# Problem to solve
In the records below, repeat exactly the lines between the line holding "in Chapter 3." and the line holding "0$. ونُتمّ العائلة", inclusive, and drop the pictures.

Dataset entries:

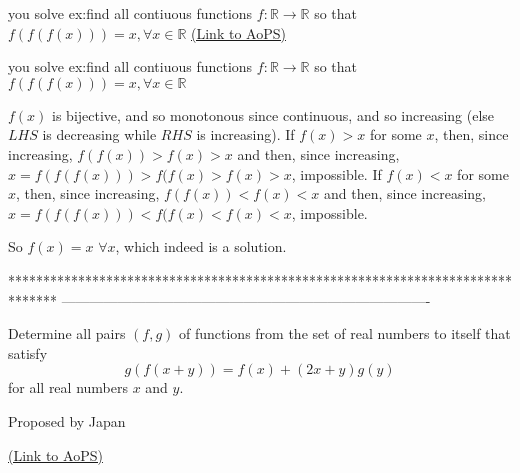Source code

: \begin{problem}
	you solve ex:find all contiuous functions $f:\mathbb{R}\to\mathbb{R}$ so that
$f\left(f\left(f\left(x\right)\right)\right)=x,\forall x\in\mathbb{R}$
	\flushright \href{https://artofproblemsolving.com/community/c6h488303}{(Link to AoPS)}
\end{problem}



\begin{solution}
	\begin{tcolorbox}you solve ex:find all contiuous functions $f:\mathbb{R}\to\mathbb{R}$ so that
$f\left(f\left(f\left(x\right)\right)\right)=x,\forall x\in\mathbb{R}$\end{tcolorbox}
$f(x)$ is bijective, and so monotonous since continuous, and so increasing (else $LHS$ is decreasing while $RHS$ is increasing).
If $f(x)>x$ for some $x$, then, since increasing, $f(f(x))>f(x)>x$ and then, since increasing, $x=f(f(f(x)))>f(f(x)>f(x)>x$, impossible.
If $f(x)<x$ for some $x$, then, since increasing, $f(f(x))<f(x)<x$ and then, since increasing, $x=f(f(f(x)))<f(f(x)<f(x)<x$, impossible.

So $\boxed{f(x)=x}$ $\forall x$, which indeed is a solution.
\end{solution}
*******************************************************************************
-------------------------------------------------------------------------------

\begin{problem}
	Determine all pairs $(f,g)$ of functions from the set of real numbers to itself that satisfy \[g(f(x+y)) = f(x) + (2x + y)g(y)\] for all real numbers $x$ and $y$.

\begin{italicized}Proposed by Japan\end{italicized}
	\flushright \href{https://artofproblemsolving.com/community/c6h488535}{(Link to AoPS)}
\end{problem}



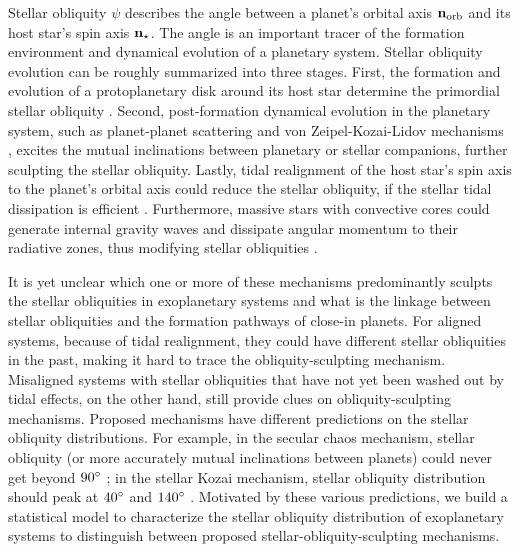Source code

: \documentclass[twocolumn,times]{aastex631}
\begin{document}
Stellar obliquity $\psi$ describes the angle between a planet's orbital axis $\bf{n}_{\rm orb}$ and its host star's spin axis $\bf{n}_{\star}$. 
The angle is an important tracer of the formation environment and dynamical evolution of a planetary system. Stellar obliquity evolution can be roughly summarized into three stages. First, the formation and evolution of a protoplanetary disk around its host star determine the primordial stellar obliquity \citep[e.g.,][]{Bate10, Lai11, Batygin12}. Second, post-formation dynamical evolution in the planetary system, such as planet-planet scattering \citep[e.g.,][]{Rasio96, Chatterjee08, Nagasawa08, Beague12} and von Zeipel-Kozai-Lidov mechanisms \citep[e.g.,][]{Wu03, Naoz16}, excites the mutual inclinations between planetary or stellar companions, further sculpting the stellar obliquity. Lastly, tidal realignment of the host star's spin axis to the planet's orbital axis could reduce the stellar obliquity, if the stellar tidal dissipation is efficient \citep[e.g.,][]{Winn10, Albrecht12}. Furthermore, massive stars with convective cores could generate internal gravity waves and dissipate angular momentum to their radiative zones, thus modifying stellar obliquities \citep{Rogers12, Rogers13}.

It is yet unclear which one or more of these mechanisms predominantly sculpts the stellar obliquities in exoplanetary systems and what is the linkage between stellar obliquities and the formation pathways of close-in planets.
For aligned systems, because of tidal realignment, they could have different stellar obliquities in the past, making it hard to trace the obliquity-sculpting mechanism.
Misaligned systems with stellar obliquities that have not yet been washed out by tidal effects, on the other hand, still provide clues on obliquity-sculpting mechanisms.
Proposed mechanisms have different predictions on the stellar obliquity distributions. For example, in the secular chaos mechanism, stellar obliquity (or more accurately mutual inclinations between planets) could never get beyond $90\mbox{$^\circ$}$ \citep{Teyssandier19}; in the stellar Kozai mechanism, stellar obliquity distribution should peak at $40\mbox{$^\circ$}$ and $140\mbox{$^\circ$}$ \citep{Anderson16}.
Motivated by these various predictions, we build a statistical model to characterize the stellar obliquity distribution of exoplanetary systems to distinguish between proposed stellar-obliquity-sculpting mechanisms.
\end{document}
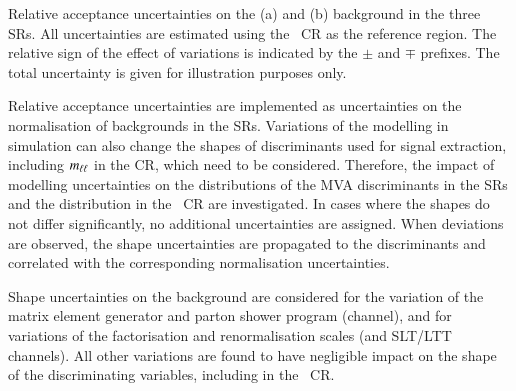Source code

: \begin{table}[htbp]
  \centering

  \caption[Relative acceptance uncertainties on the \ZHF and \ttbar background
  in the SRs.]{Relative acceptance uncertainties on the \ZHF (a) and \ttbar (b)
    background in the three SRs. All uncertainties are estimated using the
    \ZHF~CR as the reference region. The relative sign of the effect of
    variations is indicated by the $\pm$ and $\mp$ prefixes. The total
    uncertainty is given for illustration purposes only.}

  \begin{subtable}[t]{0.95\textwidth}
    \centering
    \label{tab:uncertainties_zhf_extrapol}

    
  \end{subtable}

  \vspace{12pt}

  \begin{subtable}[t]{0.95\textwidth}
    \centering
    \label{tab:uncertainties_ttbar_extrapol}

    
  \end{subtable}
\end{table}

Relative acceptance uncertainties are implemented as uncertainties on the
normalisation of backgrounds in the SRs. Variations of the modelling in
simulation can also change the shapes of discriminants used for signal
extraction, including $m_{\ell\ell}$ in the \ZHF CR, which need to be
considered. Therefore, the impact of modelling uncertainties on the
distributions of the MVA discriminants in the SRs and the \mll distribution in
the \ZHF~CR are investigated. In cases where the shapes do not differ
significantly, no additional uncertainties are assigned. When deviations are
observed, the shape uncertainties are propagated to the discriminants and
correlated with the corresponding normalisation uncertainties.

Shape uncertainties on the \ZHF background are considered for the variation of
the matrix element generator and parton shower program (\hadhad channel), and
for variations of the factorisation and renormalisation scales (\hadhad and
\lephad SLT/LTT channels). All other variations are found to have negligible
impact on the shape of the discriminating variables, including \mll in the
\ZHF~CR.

---

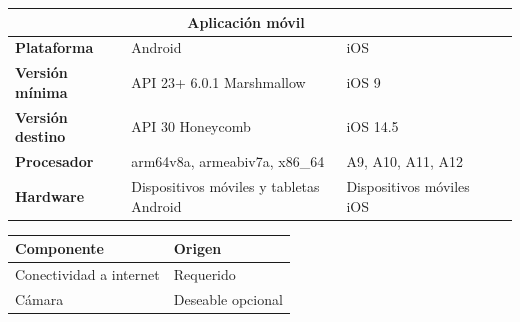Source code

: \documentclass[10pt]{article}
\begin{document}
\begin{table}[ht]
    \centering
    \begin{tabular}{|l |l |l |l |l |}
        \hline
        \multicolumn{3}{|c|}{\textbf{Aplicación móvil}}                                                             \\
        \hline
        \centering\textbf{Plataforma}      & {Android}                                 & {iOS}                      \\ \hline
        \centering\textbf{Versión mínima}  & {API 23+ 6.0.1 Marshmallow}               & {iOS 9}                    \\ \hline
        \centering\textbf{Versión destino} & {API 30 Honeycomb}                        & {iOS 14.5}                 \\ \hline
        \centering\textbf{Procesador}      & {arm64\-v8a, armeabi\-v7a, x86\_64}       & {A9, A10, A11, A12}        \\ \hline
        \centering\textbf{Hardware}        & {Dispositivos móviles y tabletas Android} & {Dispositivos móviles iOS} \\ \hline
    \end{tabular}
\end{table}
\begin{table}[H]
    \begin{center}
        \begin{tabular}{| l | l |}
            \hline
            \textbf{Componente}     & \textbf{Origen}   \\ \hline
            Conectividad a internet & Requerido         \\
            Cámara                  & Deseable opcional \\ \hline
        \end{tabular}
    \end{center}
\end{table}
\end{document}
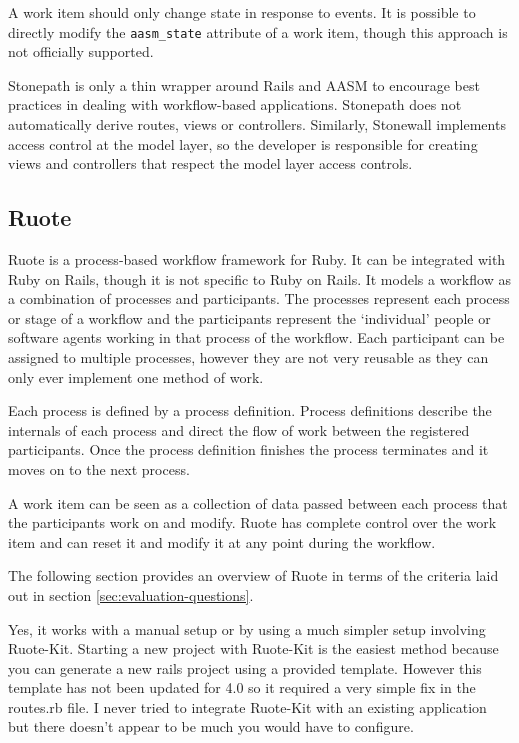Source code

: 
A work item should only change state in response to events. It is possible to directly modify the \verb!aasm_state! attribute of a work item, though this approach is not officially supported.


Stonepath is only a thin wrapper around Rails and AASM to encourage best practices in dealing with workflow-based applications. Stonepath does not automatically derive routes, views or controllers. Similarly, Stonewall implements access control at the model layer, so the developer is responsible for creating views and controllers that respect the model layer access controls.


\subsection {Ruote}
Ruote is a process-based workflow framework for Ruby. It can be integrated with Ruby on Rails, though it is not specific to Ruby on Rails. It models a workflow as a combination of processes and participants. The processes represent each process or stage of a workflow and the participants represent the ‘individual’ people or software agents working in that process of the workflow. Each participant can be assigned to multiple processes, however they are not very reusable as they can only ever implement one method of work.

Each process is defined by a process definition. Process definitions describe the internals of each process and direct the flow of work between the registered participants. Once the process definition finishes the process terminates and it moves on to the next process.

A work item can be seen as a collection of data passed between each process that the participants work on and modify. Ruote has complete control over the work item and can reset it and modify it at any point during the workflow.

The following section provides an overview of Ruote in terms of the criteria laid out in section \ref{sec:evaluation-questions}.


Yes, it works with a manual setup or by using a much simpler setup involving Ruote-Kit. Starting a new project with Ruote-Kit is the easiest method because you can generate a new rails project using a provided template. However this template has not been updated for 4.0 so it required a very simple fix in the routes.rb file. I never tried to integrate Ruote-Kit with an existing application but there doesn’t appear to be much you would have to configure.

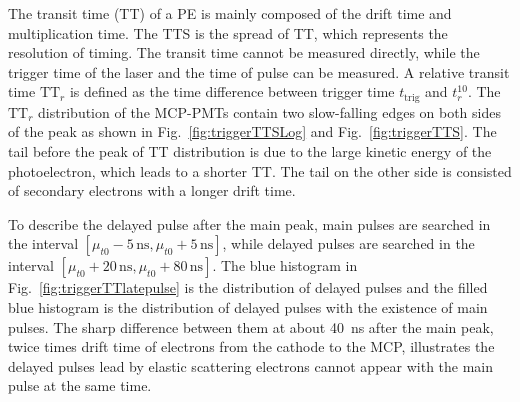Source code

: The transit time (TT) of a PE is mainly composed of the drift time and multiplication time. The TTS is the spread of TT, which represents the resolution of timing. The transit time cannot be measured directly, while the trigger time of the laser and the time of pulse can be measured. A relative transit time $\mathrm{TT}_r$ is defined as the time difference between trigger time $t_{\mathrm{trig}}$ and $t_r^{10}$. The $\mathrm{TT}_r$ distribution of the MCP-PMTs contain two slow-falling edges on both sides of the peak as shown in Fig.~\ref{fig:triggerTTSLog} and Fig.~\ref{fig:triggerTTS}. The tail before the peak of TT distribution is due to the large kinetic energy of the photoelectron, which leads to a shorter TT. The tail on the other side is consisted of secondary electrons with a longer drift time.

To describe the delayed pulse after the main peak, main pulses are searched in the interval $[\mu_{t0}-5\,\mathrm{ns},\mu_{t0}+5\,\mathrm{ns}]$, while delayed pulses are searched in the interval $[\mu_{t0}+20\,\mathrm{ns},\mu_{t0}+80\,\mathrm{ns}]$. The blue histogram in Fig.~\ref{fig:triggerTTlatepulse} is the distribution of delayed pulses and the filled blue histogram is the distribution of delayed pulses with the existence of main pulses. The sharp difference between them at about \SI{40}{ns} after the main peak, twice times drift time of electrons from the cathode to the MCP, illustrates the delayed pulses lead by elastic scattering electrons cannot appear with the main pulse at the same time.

==

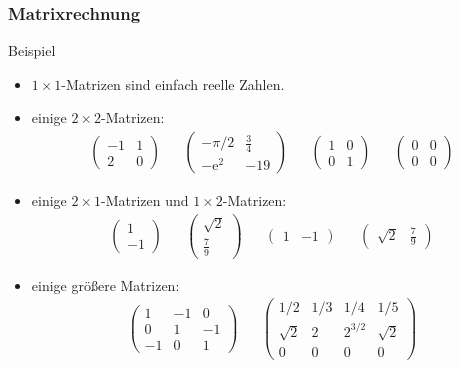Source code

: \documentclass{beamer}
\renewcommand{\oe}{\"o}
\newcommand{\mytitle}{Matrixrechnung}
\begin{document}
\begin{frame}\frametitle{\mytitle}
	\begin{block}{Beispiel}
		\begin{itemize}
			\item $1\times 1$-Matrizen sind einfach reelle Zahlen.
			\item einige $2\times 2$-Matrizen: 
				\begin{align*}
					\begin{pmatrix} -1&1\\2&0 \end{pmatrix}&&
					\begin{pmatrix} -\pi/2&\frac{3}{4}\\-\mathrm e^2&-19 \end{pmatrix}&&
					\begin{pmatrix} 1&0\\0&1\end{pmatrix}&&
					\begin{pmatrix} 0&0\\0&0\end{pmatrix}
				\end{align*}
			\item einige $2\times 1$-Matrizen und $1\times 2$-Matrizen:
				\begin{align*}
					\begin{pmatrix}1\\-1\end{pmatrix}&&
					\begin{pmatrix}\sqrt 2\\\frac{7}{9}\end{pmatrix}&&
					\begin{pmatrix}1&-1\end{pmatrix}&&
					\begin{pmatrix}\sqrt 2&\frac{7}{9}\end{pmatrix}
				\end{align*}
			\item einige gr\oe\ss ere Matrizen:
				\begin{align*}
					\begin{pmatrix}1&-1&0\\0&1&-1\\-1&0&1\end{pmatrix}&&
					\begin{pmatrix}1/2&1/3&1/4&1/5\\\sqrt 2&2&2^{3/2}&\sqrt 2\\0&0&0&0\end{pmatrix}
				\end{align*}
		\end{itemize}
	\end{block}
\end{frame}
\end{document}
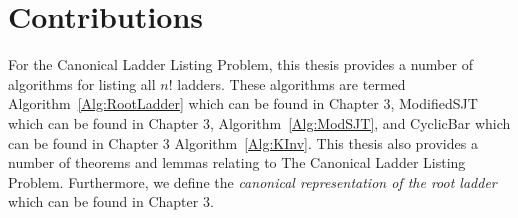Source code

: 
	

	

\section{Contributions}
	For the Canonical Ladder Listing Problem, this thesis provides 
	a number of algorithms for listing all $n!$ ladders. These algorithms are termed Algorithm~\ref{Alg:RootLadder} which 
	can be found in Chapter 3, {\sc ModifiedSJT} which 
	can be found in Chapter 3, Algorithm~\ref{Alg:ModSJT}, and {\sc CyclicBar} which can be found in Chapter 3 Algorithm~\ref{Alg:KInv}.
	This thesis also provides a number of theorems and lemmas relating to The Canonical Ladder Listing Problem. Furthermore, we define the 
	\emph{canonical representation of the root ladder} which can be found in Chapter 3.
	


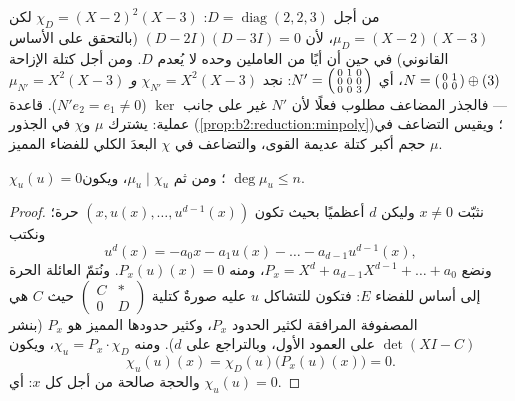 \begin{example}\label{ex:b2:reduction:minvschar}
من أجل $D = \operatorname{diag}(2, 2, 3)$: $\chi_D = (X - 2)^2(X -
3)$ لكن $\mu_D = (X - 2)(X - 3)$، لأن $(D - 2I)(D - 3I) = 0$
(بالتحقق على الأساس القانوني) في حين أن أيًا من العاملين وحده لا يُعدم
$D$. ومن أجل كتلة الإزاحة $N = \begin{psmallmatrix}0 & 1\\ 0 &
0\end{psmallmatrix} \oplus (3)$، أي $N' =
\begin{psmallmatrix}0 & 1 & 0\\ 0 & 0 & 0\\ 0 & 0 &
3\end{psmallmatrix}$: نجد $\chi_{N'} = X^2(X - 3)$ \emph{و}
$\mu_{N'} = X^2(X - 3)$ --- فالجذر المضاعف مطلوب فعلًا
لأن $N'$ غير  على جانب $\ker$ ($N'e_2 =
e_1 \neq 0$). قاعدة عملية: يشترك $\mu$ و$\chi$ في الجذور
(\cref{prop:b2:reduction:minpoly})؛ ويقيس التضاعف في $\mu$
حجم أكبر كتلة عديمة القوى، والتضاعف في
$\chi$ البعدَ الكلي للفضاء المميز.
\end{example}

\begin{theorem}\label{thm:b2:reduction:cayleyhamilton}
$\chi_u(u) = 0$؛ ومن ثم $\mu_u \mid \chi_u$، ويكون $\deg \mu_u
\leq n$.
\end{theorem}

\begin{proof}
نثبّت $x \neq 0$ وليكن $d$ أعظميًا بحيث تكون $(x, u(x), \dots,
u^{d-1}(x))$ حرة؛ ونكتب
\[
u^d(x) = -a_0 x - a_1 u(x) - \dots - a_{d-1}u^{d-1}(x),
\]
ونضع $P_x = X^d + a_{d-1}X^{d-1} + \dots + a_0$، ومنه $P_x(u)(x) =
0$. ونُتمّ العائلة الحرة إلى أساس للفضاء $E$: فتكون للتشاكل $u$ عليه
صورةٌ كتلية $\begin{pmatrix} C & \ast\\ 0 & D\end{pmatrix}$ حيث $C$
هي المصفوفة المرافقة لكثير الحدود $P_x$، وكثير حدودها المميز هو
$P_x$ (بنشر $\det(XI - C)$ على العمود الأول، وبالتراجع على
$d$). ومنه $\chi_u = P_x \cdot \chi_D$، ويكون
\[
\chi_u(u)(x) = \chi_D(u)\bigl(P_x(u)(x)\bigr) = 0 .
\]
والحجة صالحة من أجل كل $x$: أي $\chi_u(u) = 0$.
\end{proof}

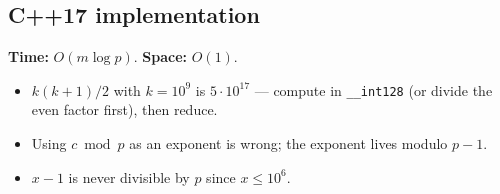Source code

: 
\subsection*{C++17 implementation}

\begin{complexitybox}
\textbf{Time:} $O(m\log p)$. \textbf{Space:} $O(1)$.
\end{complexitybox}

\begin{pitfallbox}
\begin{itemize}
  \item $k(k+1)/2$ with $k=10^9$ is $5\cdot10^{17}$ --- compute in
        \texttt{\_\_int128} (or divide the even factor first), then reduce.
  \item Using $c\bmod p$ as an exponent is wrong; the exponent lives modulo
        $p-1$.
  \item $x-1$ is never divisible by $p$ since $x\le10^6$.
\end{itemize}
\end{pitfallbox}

# Exercise output
	\emph{canonical representation of the root ladder} which can be found in Chapter 3.
	


 \begin{example}\label{ex:b2:reduction:minvschar}
من أجل $D = \operatorname{diag}(2, 2, 3)$: $\chi_D = (X - 2)^2(X -
3)$ لكن $\mu_D = (X - 2)(X - 3)$، لأن $(D - 2I)(D - 3I) = 0$
(بالتحقق على الأساس القانوني) في حين أن أيًا من العاملين وحده لا يُعدم
$D$. ومن أجل كتلة الإزاحة $N = \begin{psmallmatrix}0 & 1\\ 0 &
0\end{psmallmatrix} \oplus (3)$، أي $N' =
\begin{psmallmatrix}0 & 1 & 0\\ 0 & 0 & 0\\ 0 & 0 &
3\end{psmallmatrix}$: نجد $\chi_{N'} = X^2(X - 3)$ \emph{و}
$\mu_{N'} = X^2(X - 3)$ --- فالجذر المضاعف مطلوب فعلًا
لأن $N'$ غير  على جانب $\ker$ ($N'e_2 =
e_1 \neq 0$). قاعدة عملية: يشترك $\mu$ و$\chi$ في الجذور
(\cref{prop:b2:reduction:minpoly})؛ ويقيس التضاعف في $\mu$
حجم أكبر كتلة عديمة القوى، والتضاعف في
$\chi$ البعدَ الكلي للفضاء المميز.
\end{example}

\begin{theorem}\label{thm:b2:reduction:cayleyhamilton}
$\chi_u(u) = 0$؛ ومن ثم $\mu_u \mid \chi_u$، ويكون $\deg \mu_u
\leq n$.
\end{theorem}

\begin{proof}
نثبّت $x \neq 0$ وليكن $d$ أعظميًا بحيث تكون $(x, u(x), \dots,
u^{d-1}(x))$ حرة؛ ونكتب
\[
u^d(x) = -a_0 x - a_1 u(x) - \dots - a_{d-1}u^{d-1}(x),
\]
ونضع $P_x = X^d + a_{d-1}X^{d-1} + \dots + a_0$، ومنه $P_x(u)(x) =
0$. ونُتمّ العائلة الحرة إلى أساس للفضاء $E$: فتكون للتشاكل $u$ عليه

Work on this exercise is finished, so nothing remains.